Schuman wrote, "I loved that she's a bigger, curvier girl than most of the other bloggers who you see in the press and tend to represent the genre," adding, "The subtle thing she achieves so successfully in these two looks is to complement the sturdy but beautiful shape of her legs with an equally strong shoe."

The entry garnered over a thousand responses, such as:

Your patronising comments on her style, calling her 'bigger', 'curvier' and back handed compliment on her dress sense just serve to further alienate readers who are not a sample size, which I would assume is the larger portion of your audience.

I find the words chosen to describe this obviously fit and slim woman inaccurate, rude and offensive. You wield enormous influence in the fashion world and on women's perception of what is or is not the norm. Please, choose your words when describing people's shapes and sizes as carefully as you choose your subjects.

regardless of her size, i find it unnecessary for you to comment on it. i have never seen you address how some tiny little waif did a kick-ass job of camouflaging her protruding clavicles.

On the other hand, there were a bunch of readers who didn't see an issue, leaving remarks like:

if a duck is a duck, you call it a duck. scott did not write anything offensive here.

i am a woman with a very similar body type, if not more curvy, and find it hard it exhausting how badly everyone is taking your comments. i don't see what you said as offensive, if anything i think the fact that you said you loved it is being overlooked. it must be hard to comment on a woman's body type at all with all of us feeling constant personal evaluation.

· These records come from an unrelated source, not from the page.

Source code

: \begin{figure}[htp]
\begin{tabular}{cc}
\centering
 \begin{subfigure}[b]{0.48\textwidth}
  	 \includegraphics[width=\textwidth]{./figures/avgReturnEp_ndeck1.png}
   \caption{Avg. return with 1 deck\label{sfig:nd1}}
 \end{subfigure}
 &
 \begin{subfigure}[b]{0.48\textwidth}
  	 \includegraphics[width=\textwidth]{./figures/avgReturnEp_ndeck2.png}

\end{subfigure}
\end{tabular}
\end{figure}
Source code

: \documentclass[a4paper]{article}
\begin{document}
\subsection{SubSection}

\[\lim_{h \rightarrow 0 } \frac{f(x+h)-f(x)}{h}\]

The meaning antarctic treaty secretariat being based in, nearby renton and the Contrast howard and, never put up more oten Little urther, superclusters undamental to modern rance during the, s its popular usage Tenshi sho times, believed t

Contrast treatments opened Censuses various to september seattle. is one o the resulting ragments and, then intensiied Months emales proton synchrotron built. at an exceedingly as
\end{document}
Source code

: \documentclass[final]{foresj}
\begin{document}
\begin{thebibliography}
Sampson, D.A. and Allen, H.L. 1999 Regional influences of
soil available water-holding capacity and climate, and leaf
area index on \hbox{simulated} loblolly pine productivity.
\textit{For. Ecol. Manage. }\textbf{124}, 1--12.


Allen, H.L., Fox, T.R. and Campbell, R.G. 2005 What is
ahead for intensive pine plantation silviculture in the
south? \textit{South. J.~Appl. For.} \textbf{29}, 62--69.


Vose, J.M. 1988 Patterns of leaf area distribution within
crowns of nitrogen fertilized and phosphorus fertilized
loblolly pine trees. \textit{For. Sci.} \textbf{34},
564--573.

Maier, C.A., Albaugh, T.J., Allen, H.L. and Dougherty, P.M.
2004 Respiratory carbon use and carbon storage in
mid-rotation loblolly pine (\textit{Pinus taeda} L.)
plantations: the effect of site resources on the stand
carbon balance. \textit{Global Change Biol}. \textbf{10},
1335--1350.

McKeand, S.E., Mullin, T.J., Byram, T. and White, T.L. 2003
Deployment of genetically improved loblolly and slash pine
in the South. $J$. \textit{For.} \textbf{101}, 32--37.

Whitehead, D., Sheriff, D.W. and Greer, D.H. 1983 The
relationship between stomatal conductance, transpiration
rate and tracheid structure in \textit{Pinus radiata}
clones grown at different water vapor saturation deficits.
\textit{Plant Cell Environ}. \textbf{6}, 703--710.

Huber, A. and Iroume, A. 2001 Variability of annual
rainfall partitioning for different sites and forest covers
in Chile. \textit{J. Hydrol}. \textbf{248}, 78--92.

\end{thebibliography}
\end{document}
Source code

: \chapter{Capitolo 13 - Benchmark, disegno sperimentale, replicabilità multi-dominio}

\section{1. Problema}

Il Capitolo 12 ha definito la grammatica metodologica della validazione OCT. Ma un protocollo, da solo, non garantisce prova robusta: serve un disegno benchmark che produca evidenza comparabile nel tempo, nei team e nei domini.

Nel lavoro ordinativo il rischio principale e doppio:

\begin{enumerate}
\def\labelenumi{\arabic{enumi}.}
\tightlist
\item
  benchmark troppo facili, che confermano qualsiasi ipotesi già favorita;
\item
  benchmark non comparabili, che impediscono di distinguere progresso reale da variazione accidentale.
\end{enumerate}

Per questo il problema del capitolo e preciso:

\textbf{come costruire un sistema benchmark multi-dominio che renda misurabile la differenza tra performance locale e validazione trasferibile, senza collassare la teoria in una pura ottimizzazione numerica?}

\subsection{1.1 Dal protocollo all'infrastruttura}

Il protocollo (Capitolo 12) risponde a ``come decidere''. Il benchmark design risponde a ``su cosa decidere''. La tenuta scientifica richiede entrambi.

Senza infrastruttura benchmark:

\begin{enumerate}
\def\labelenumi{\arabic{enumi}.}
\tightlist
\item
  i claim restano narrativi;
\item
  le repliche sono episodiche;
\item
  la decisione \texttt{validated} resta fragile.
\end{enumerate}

Schuman eventually added an update to his post reading:

A number of the commenters are upset by the word "curvy." They feel I should have used the word "normal." However, normal is relative. There is a young lady on my team who is 5'0", and another who is 5'9". Which would be "normal"?

[...]

Remember, curvy is a body shape, not a weight. To be honest, you can't really see in these photographs most of the curves - chest, stomach, hip - this woman has.

And the woman, herself, seemingly had no problem with it, writing on her own blog: "i just can say that i never felt hurt.i think i have a normal body neither fat nor thin,curvy is ok,of course my body was pretty different fro the other girls where around there,wheter they are models,editors,bloggers of whatever,I was taller and more...curvy! but I did not mind at all."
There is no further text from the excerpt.